When the Worst Happens

Help Wanted

Needed immediately: a person to work 24 hours a day, 7 days a week, 365 days a year. Work gets tougher on holidays and trips. No salary.  No benefits. You may spend significant amounts of your own money out-of-pocket. No training. Learn by trial and error, although  what works one day might not work the next.  Be prepared for days that break your heart and times when you will be mistreated on the job.

If you are a caregiver for a person with mental illness, this is your job description. The shock and horror of getting this job has a seismic impact on the family.  Having a family member with any kind of serious illness is devastating.  Dealing with a mental illness … so often a brain-based physical illness … has extra components that make it even more grueling.
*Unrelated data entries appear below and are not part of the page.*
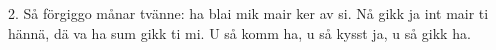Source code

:2.  Så förgiggo månar tvänne:
    ha blai mik mair ker av si.
    Nå gikk ja int mair ti hännä,
    dä va ha sum gikk ti mi.
    U så komm ha, u så kysst ja, u så gikk ha.
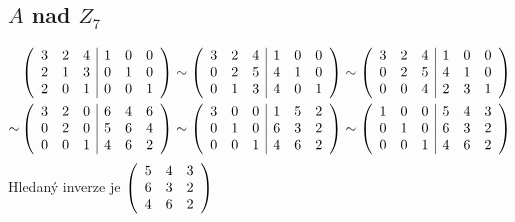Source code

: \documentclass[a4paper]{article}
\begin{document}
\subsection{$A$ nad $Z_7$}%
\begin{align*}
    &\left(
    \begin{array}{c c c | c c c }
        3 & 2 & 4 & 1 & 0 & 0 \\
        2 & 1 & 3 & 0 & 1 & 0 \\
        2 & 0 & 1 & 0 & 0 & 1
    \end{array}
    \right)
    \sim
    \left(
    \begin{array}{c c c | c c c }
        3 & 2 & 4 & 1 & 0 & 0 \\
        0 & 2 & 5 & 4 & 1 & 0 \\
        0 & 1 & 3 & 4 & 0 & 1
    \end{array}
    \right)
    \sim
    \left(
    \begin{array}{c c c | c c c }
        3 & 2 & 4 & 1 & 0 & 0 \\
        0 & 2 & 5 & 4 & 1 & 0 \\
        0 & 0 & 4 & 2 & 3 & 1
    \end{array}
    \right)\\
    \sim
    &\left(
    \begin{array}{c c c | c c c }
        3 & 2 & 0 & 6 & 4 & 6 \\
        0 & 2 & 0 & 5 & 6 & 4 \\
        0 & 0 & 1 & 4 & 6 & 2
    \end{array}
    \right)
    \sim
    \left(
    \begin{array}{c c c | c c c }
        3 & 0 & 0 & 1 & 5 & 2 \\
        0 & 1 & 0 & 6 & 3 & 2 \\
        0 & 0 & 1 & 4 & 6 & 2
    \end{array}
    \right)
    \sim
    \left(
    \begin{array}{c c c | c c c }
        1 & 0 & 0 & 5 & 4 & 3 \\
        0 & 1 & 0 & 6 & 3 & 2 \\
        0 & 0 & 1 & 4 & 6 & 2
    \end{array}
    \right)
\end{align*}
Hledaný inverze je
$
\left(
\begin{array}{c c c}
    5 & 4 & 3 \\
    6 & 3 & 2 \\
    4 & 6 & 2
\end{array}
\right)
$\\
\end{document}

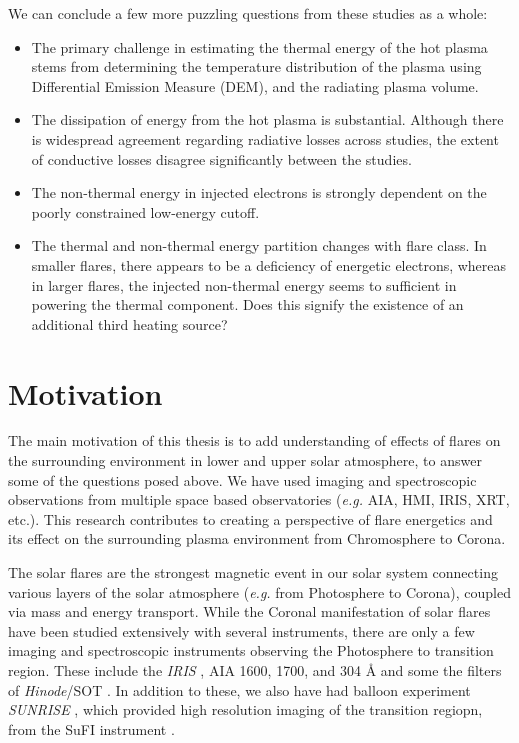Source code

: We can conclude a few more puzzling questions from these studies as a whole:

\begin{itemize}
    \item The primary challenge in estimating the thermal energy of the hot plasma stems from determining the temperature distribution of the plasma using Differential Emission Measure (DEM), and the radiating plasma volume.
    \item The dissipation of energy from the hot plasma is substantial. Although there is widespread agreement regarding radiative losses across studies, the extent of conductive losses disagree significantly between the studies.
    \item The non-thermal energy in injected electrons is strongly dependent on the poorly constrained low-energy cutoff.
    \item The thermal and non-thermal energy partition changes with flare class. In smaller flares, there appears to be a deficiency of energetic electrons, whereas in larger flares, the injected non-thermal energy seems to sufficient in powering the thermal component. Does this signify the existence of an additional third heating source?
\end{itemize}


\section{Motivation}\label{sec:mot}

The main motivation of this thesis is to add understanding of effects of flares on the surrounding environment in lower and upper solar atmosphere, to answer some of the questions posed above. We have used imaging and spectroscopic observations from multiple space based observatories ({\it e.g.} AIA, HMI, IRIS, XRT, etc.). This research contributes to creating a perspective of flare energetics and its effect on the surrounding plasma environment from Chromosphere to Corona.

The solar flares are the strongest magnetic event in our solar system connecting various layers of the solar atmosphere ({\it e.g.} from Photosphere to Corona), coupled via mass and energy transport. While the Coronal manifestation of solar flares have been studied extensively with several instruments, there are only a few imaging and spectroscopic instruments observing the Photosphere to transition region. These include the {\it IRIS} \citep{iris}, AIA 1600, 1700, and 304  {\AA} \citep{aia} and some the filters of {\it Hinode}/SOT \citep{sot}. In addition to these, we also have had balloon experiment {\it SUNRISE} \citep{sunrise1,sunrise2}, which provided high resolution imaging of the transition regiopn, from the SuFI instrument \citep{sufi}.

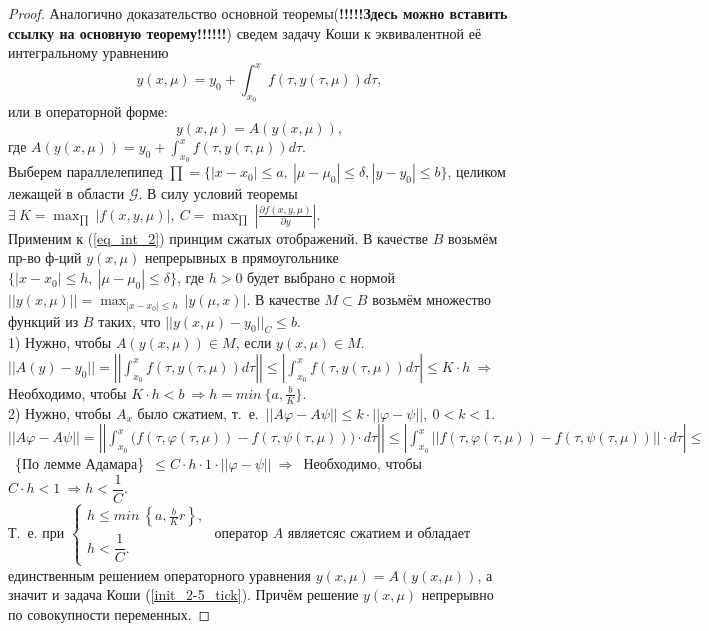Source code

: 	\begin{proof}
	    Аналогично доказательство основной теоремы(\textbf{!!!!!Здесь можно вставить ссылку на основную теорему!!!!!!}) сведем задачу Коши к эквивалентной её интегральному уравнению 
	    \begin{equation}\label{eq_int_1}
	        y(x, \mu) = y_0 + \int_{x_0}^{x} f(\tau, y(\tau, \mu)) d\tau,
	    \end{equation}
	    или в операторной форме:
	    \begin{equation}\label{eq_int_2}
	        y(x, \mu) = A(y(x, \mu)),
	    \end{equation}
	    где $\displaystyle A(y(x, \mu)) = y_0 + \int_{x_0}^{x} f(\tau, y(\tau, \mu)) d\tau$.\\
	    Выберем параллелепипед $\prod = \{ |x - x_0| \leq a,\ |\mu - \mu_0| \leq \delta, |y - y_0| \leq b\}$, целиком лежащей в области $\mathcal{G}$. В силу условий теоремы $\displaystyle \exists\ K = \max_{\prod \ }|f(x, y, \mu)|,\ C = \max_{\prod \ } \left| \frac{\partial f(x, y, \mu)}{\partial y} \right|$.\\ 
	    Применим к (\ref{eq_int_2}) принцим сжатых отображений. В качестве $B$ возьмём пр-во ф-ций $y(x, \mu)$ непрерывных в прямоугольнике $\{|x - x_0| \leq h,\ |\mu - \mu_0| \leq \delta\}$, где $h > 0$ будет выбрано с нормой $\displaystyle||y(x, \mu)|| = \max_{|x - x_0| \leq h\ } |y (\mu, x)|$. В качестве $M \subset B$ возьмём множество функций из $B$ таких, что $||y(x, \mu) - y_0||_C \leq b$.\\
	    1) Нужно, чтобы $A(y(x, \mu)) \in M$, если $y(x, \mu) \in M$. $||A(y) - y_0|| = \left|\left|\displaystyle \int_{x_0}^{x} f(\tau, y(\tau, \mu)) d\tau \right|\right| \leq \displaystyle \left|\int_{x_0}^{x} f(\tau, y(\tau, \mu)) d\tau\right| \leq K \cdot h\ \Rightarrow$ Необходимо, чтобы $K\cdot h < b\ \Rightarrow h = min\ \{a, \frac{b}{K}\}$. \\
	    2) Нужно, чтобы $A_x$ было сжатием, т.\ е.\ $||A\varphi - A\psi|| \leq k \cdot ||\varphi - \psi||,\ 0 < k < 1$. \\
	    $||A\varphi - A\psi|| = \left|\left|\displaystyle\int_{x_0}^{x} \Big( f(\tau, \varphi(\tau, \mu)) - f(\tau, \psi(\tau, \mu)) \Big) \cdot d\tau \right|\right| \leq \left|\displaystyle \int_{x_0}^{x} ||f(\tau, \varphi(\tau, \mu)) - f(\tau, \psi(\tau, \mu))|| \cdot d\tau \right| \leq $\ \{По лемме Адамара\}\ $ \leq C\cdot h\cdot 1\cdot ||\varphi - \psi||\ \Rightarrow$\ Необходимо, чтобы $C\cdot h < 1\ \Rightarrow h < \dfrac{1}{C}$.\\
	    Т.\ е. при 
	    $\begin{cases} 
            h \leq min ~ \left \{a, \frac{b}{K}r \right \}, \\
            h < \dfrac{1}{C}. 
        \end{cases}$
        оператор $A$ являетсяс сжатием и обладает единственным решением операторного уравнения $y(x, \mu) = A(y(x, \mu))$, а значит и задача Коши (\ref{init_2-5_tick}). Причём решение $y(x, \mu)$ непрерывно по совокупности переменных.
	\end{proof}
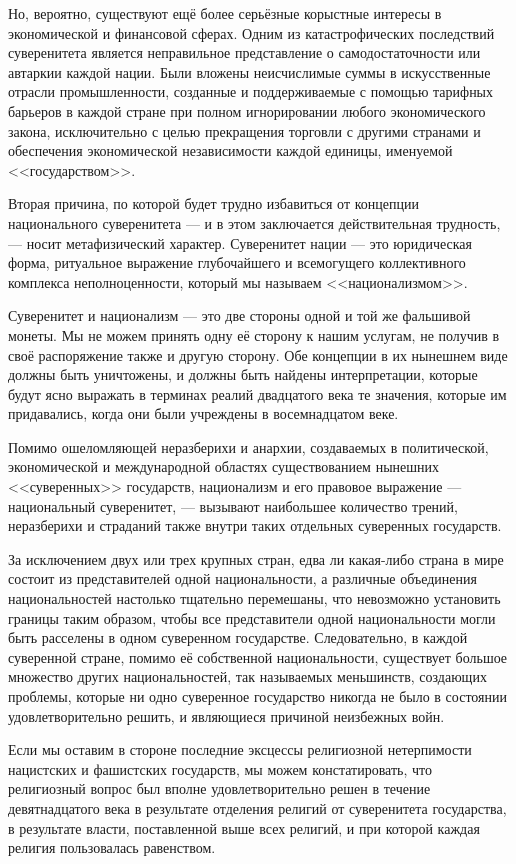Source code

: Но, вероятно, существуют ещё более серьёзные корыстные интересы в экономической и финансовой сферах. Одним из катастрофических последствий суверенитета является неправильное представление о самодостаточности или автаркии каждой нации. Были вложены неисчислимые суммы в искусственные отрасли промышленности, созданные и поддерживаемые с помощью тарифных барьеров в каждой стране при полном игнорировании любого экономического закона, исключительно с целью прекращения торговли с другими странами и обеспечения экономической независимости каждой единицы, именуемой <<государством>>.

Вторая причина, по которой будет трудно избавиться от концепции национального суверенитета — и в этом заключается действительная трудность, — носит метафизический характер. Суверенитет нации — это юридическая форма, ритуальное выражение глубочайшего и всемогущего коллективного комплекса неполноценности, который мы называем <<национализмом>>.

Суверенитет и национализм — это две стороны одной и той же фальшивой монеты. Мы не можем принять одну её сторону к нашим услугам, не получив в своё распоряжение также и другую сторону. Обе концепции в их нынешнем виде должны быть уничтожены, и должны быть найдены интерпретации, которые будут ясно выражать в терминах реалий двадцатого века те значения, которые им придавались, когда они были учреждены в восемнадцатом веке.

Помимо ошеломляющей неразберихи и анархии, создаваемых в политической, экономической и международной областях существованием нынешних <<суверенных>> государств, национализм и его правовое выражение — национальный суверенитет, — вызывают наибольшее количество трений, неразберихи и страданий также внутри таких отдельных суверенных государств.

За исключением двух или трех крупных стран, едва ли какая-либо страна в мире состоит из представителей одной национальности, а различные объединения национальностей настолько тщательно перемешаны, что невозможно установить границы таким образом, чтобы все представители одной национальности могли быть расселены в одном суверенном государстве. Следовательно, в каждой суверенной стране, помимо её собственной национальности, существует большое множество других национальностей, так называемых меньшинств, создающих проблемы, которые ни одно суверенное государство никогда не было в состоянии удовлетворительно решить, и являющиеся причиной неизбежных войн.

Если мы оставим в стороне последние эксцессы религиозной нетерпимости нацистских и фашистских государств, мы можем констатировать, что религиозный вопрос был вполне удовлетворительно решен в течение девятнадцатого века в результате отделения религий от суверенитета государства, в результате власти, поставленной выше всех религий, и при которой каждая религия пользовалась равенством.

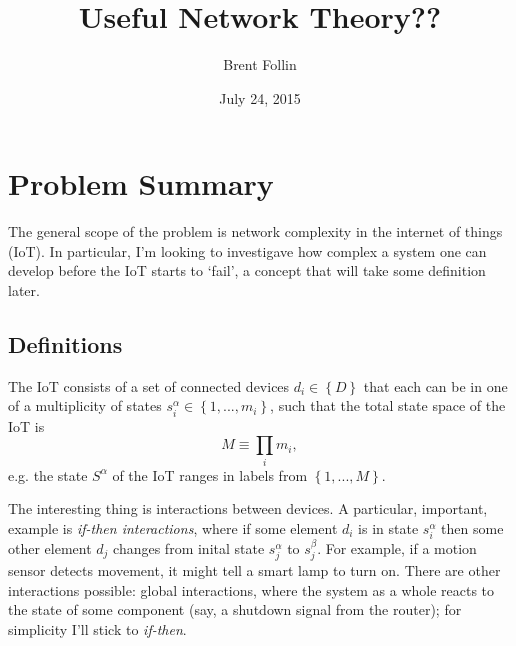 \documentclass{article}
\title{Useful Network Theory??}
\author{Brent Follin}
\date{July 24, 2015}
\def\be{\begin{equation*}}
\def\ee{\end{equation*}}
\begin{document}
\maketitle

\section{Problem Summary} %
The general scope of the problem is network complexity in the internet of things (IoT). In particular, I'm looking to investigave how complex a system one can develop before the IoT starts to `fail', a concept that will take some definition later. 
\subsection{Definitions}
The IoT consists of a set of connected devices $d_{i} \in \left\{D \right\}$ that each can be in one of a multiplicity of states $s^\alpha_i \in \left\{1, ..., m_i\right\}$, such that the total state space of the IoT is 
\be
M \equiv \prod_i m_i,
\ee
e.g. the state $S^\alpha$ of the IoT ranges in labels from $\left\{1, ..., M\right\}$.

The interesting thing is interactions between devices. A particular, important, example is \textit{if-then interactions}, where if some element $d_i$ is in state $s^\alpha_i$ then some other element $d_j$ changes from inital state $s^\alpha_j$ to $s^\beta_j$. For example, if a motion sensor detects movement, it might tell a smart lamp to turn on. There are other interactions possible: global interactions, where the system as a whole reacts to the state of some component (say, a shutdown signal from the router); for simplicity I'll stick to \textit{if-then}. 
\end{document}

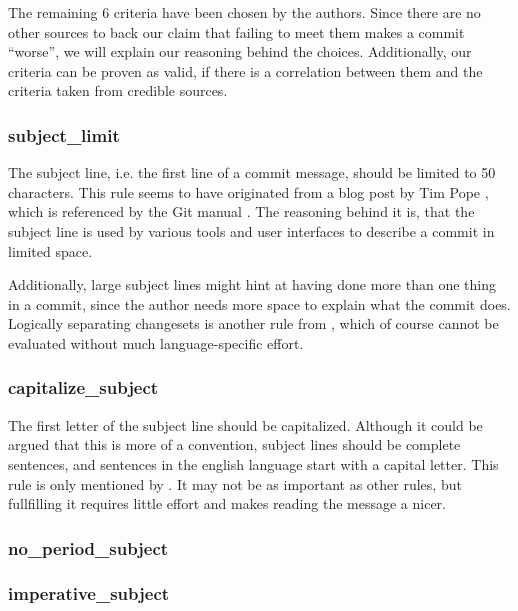 The remaining 6 criteria have been chosen by the authors. Since there are no other sources to back our claim that failing to meet them makes a commit ``worse'', we will explain our reasoning behind the choices. Additionally, our criteria can be proven as valid, if there is a correlation between them and the criteria taken from credible sources. %


\subsubsection{subject_limit}
\label{subs:subject_limit}
The subject line, i.e. the first line of a commit message, should be limited to 50 characters. This rule seems to have originated from a blog post by Tim Pope \cite{TP}, which is referenced by the Git manual \cite{OffGuide}. The reasoning behind it is, that the subject line is used by various tools and user interfaces to describe a commit in limited space.

Additionally, large subject lines might hint at having done more than one thing in a commit, since the author needs more space to explain what the commit does. Logically separating changesets is another rule from \cite{OffGuide}, which of course cannot be evaluated without much language-specific effort.

\subsubsection{capitalize_subject}
\label{subs:capitalize_subject}
The first letter of the subject line should be capitalized. Although it could be argued that this is more of a convention, subject lines should be complete sentences, and sentences in the english language start with a capital letter. This rule is only mentioned by \cite{CB}. It may not be as important as other rules, but fullfilling it requires little effort and makes reading the message a nicer.

\subsubsection{no_period_subject}
\label{subs:no_period_subject}

\subsubsection{imperative_subject}
\label{subs:imperative_subject}


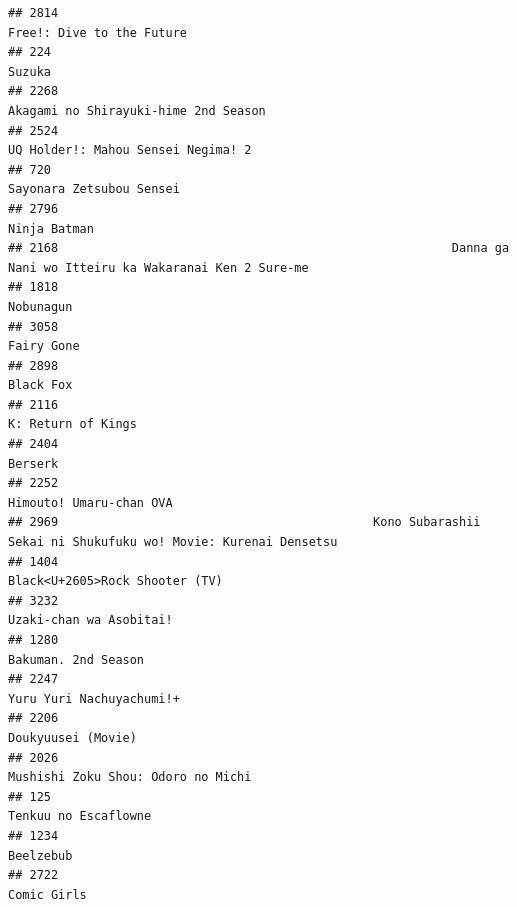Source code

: \documentclass[
]{article}
\begin{document}
\begin{verbatim}
## 2814                                                                                 Free!: Dive to the Future
## 224                                                                                                     Suzuka
## 2268                                                                      Akagami no Shirayuki-hime 2nd Season
## 2524                                                                        UQ Holder!: Mahou Sensei Negima! 2
## 720                                                                                   Sayonara Zetsubou Sensei
## 2796                                                                                              Ninja Batman
## 2168                                                       Danna ga Nani wo Itteiru ka Wakaranai Ken 2 Sure-me
## 1818                                                                                                 Nobunagun
## 3058                                                                                                Fairy Gone
## 2898                                                                                                 Black Fox
## 2116                                                                                        K: Return of Kings
## 2404                                                                                                   Berserk
## 2252                                                                                   Himouto! Umaru-chan OVA
## 2969                                            Kono Subarashii Sekai ni Shukufuku wo! Movie: Kurenai Densetsu
## 1404                                                                            Black<U+2605>Rock Shooter (TV)
## 3232                                                                                   Uzaki-chan wa Asobitai!
## 1280                                                                                       Bakuman. 2nd Season
## 2247                                                                                  Yuru Yuri Nachuyachumi!+
## 2206                                                                                        Doukyuusei (Movie)
## 2026                                                                        Mushishi Zoku Shou: Odoro no Michi
## 125                                                                                       Tenkuu no Escaflowne
## 1234                                                                                                 Beelzebub
## 2722                                                                                               Comic Girls

\end{verbatim}
\end{document}
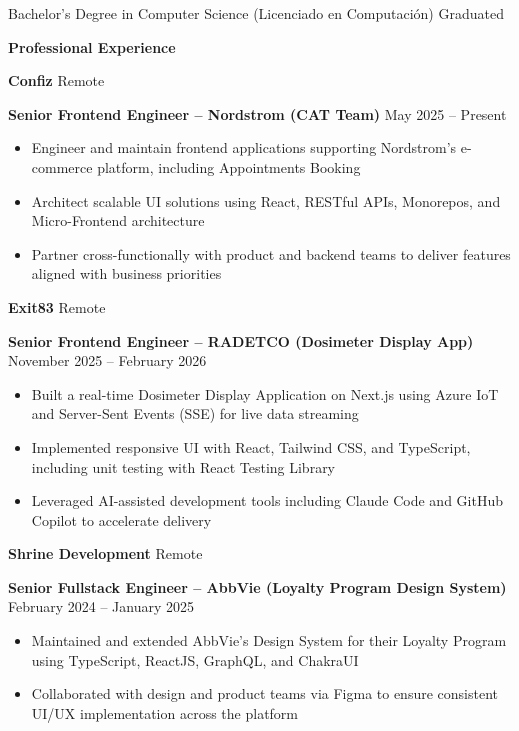 \documentclass[11pt]{article}
\begin{document}
Bachelor's Degree in Computer Science (Licenciado en Computaci\'on) \hfill Graduated

\vspace{12pt}

\begin{center}
    \textbf{Professional Experience}
\end{center}

\textbf{Confiz} \hfill Remote

\textbf{Senior Frontend Engineer -- Nordstrom (CAT Team)} \hfill May 2025 -- Present
\begin{itemize}[noitemsep, topsep=0pt, partopsep=0pt, parsep=0pt]
    \item Engineer and maintain frontend applications supporting Nordstrom's e-commerce platform, including Appointments Booking
    \item Architect scalable UI solutions using React, RESTful APIs, Monorepos, and Micro-Frontend architecture
    \item Partner cross-functionally with product and backend teams to deliver features aligned with business priorities
\end{itemize}

\vspace{12pt}

\textbf{Exit83} \hfill Remote

\textbf{Senior Frontend Engineer -- RADETCO (Dosimeter Display App)} \hfill November 2025 -- February 2026
\begin{itemize}[noitemsep, topsep=0pt, partopsep=0pt, parsep=0pt]
    \item Built a real-time Dosimeter Display Application on Next.js using Azure IoT and Server-Sent Events (SSE) for live data streaming
    \item Implemented responsive UI with React, Tailwind CSS, and TypeScript, including unit testing with React Testing Library
    \item Leveraged AI-assisted development tools including Claude Code and GitHub Copilot to accelerate delivery
\end{itemize}

\vspace{12pt}

\textbf{Shrine Development} \hfill Remote

\textbf{Senior Fullstack Engineer -- AbbVie (Loyalty Program Design System)} \hfill February 2024 -- January 2025
\begin{itemize}[noitemsep, topsep=0pt, partopsep=0pt, parsep=0pt]
    \item Maintained and extended AbbVie's Design System for their Loyalty Program using TypeScript, ReactJS, GraphQL, and ChakraUI
    \item Collaborated with design and product teams via Figma to ensure consistent UI/UX implementation across the platform
\end{itemize}
\end{document}
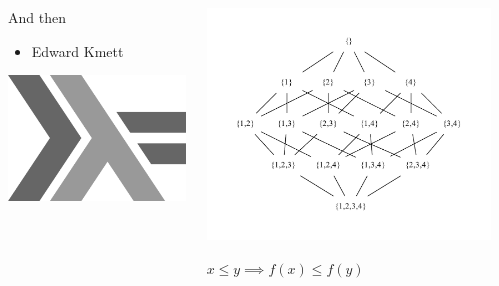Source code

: \documentclass[usenames,dvipsnames,svgnames,table,aspectratio=1610,mathserif]{beamer}
\newcommand{\nl}{\vspace{\baselineskip}}
\begin{document}
\begin{frame}
\begin{columns}
\begin{column}{0.005\textwidth}
\end{column}
\begin{column}{0.4\textwidth}
And then
\begin{itemize}
\item Edward Kmett
\end{itemize}
\nl
\nl
\includegraphics[scale=0.2]{haskell.png}
\end{column}
\begin{column}{0.5\textwidth}
\includegraphics[scale=0.4]{powerset.pdf}

\nl
\nl

{\LARGE
  $x \le y \implies f(x) \le f(y)$
}
\end{column}
\end{columns}
\end{frame}
\end{document}
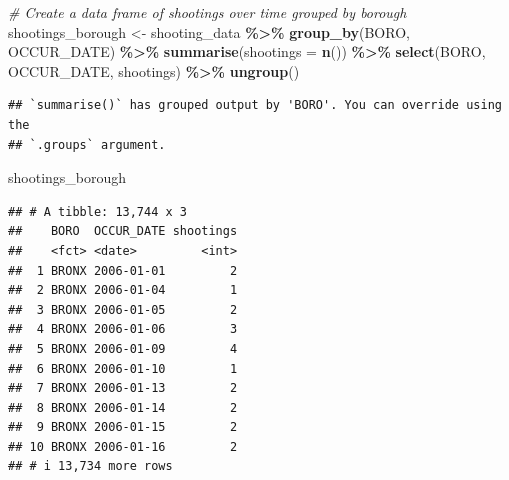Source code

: \documentclass[
]{article}
\newenvironment{Shaded}{\begin{snugshade}}{\end{snugshade}}
\newcommand{\AttributeTok}[1]{\textcolor[rgb]{0.13,0.29,0.53}{#1}}
\newcommand{\CommentTok}[1]{\textcolor[rgb]{0.56,0.35,0.01}{\textit{#1}}}
\newcommand{\FunctionTok}[1]{\textcolor[rgb]{0.13,0.29,0.53}{\textbf{#1}}}
\newcommand{\NormalTok}[1]{#1}
\newcommand{\OtherTok}[1]{\textcolor[rgb]{0.56,0.35,0.01}{#1}}
\newcommand{\SpecialCharTok}[1]{\textcolor[rgb]{0.81,0.36,0.00}{\textbf{#1}}}
\begin{document}
\begin{Shaded}
\begin{Highlighting}[]
\CommentTok{\# Create a data frame of shootings over time grouped by borough}
\NormalTok{shootings\_borough }\OtherTok{\textless{}{-}}\NormalTok{ shooting\_data }\SpecialCharTok{\%\textgreater{}\%}
  \FunctionTok{group\_by}\NormalTok{(BORO, OCCUR\_DATE) }\SpecialCharTok{\%\textgreater{}\%}
  \FunctionTok{summarise}\NormalTok{(}\AttributeTok{shootings =} \FunctionTok{n}\NormalTok{()) }\SpecialCharTok{\%\textgreater{}\%}
  \FunctionTok{select}\NormalTok{(BORO, OCCUR\_DATE, shootings) }\SpecialCharTok{\%\textgreater{}\%}
  \FunctionTok{ungroup}\NormalTok{()}
\end{Highlighting}
\end{Shaded}

\begin{verbatim}
## `summarise()` has grouped output by 'BORO'. You can override using the
## `.groups` argument.
\end{verbatim}

\begin{Shaded}
\begin{Highlighting}[]
\NormalTok{shootings\_borough}
\end{Highlighting}
\end{Shaded}

\begin{verbatim}
## # A tibble: 13,744 x 3
##    BORO  OCCUR_DATE shootings
##    <fct> <date>         <int>
##  1 BRONX 2006-01-01         2
##  2 BRONX 2006-01-04         1
##  3 BRONX 2006-01-05         2
##  4 BRONX 2006-01-06         3
##  5 BRONX 2006-01-09         4
##  6 BRONX 2006-01-10         1
##  7 BRONX 2006-01-13         2
##  8 BRONX 2006-01-14         2
##  9 BRONX 2006-01-15         2
## 10 BRONX 2006-01-16         2
## # i 13,734 more rows
\end{verbatim}
\end{document}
Factors Influencing the Family’s Response

A training put together by Michelle D. Sherman, Ph.D, for the Department of Veteran Affairs to help families impacted by post-traumatic stress disorder, clinical depression and other illnesses common to veterans noted that some families have an easier time responding to this situation than others.

The factors that impact the situation in any health crisis include:

  • The family’s support system.
  • Previous experience with or knowledge of the illness.
  • The family’s coping pattern in times of great stress.
  • Access to health care and the quality of that care.
  • Financial status.
  • Type of onset of the illness (sudden vs. gradual, public vs. private).
  • Nature of the symptoms.
  • Other demands on the family.
  • The loved one’s compliance or refusal to participate in care.
  • Prognosis of the illness.

Other factors are specific to mental illness:

  • Reactions by others are unpredictable and even hurtful.
  • Family members feel guilt that they somehow caused the illness, could have prevented the illness or did not detect it early enough. It’s typical to feel guilty about your reaction to previous behavior caused by the illness that you felt were intentional actions.
  • The prognosis and course of treatment are less concrete than with other physical illnesses.
  • The loved one can have embarrassing behaviors that could even result in arrest.
  • The loved one (as well as some family members) can refuse to accept the diagnosis.  This can result in failure to comply with treatment, lying about that, anger toward the family and total lack of appreciation for the family’s efforts.

As a result, families feel isolated. When they turn to their social and religious support, some get no help. Many fear telling others about the illness and do not ask for help.  Tension within the family can get very tough, especially when one or more family members refuse to believe that the loved one has a mental illness.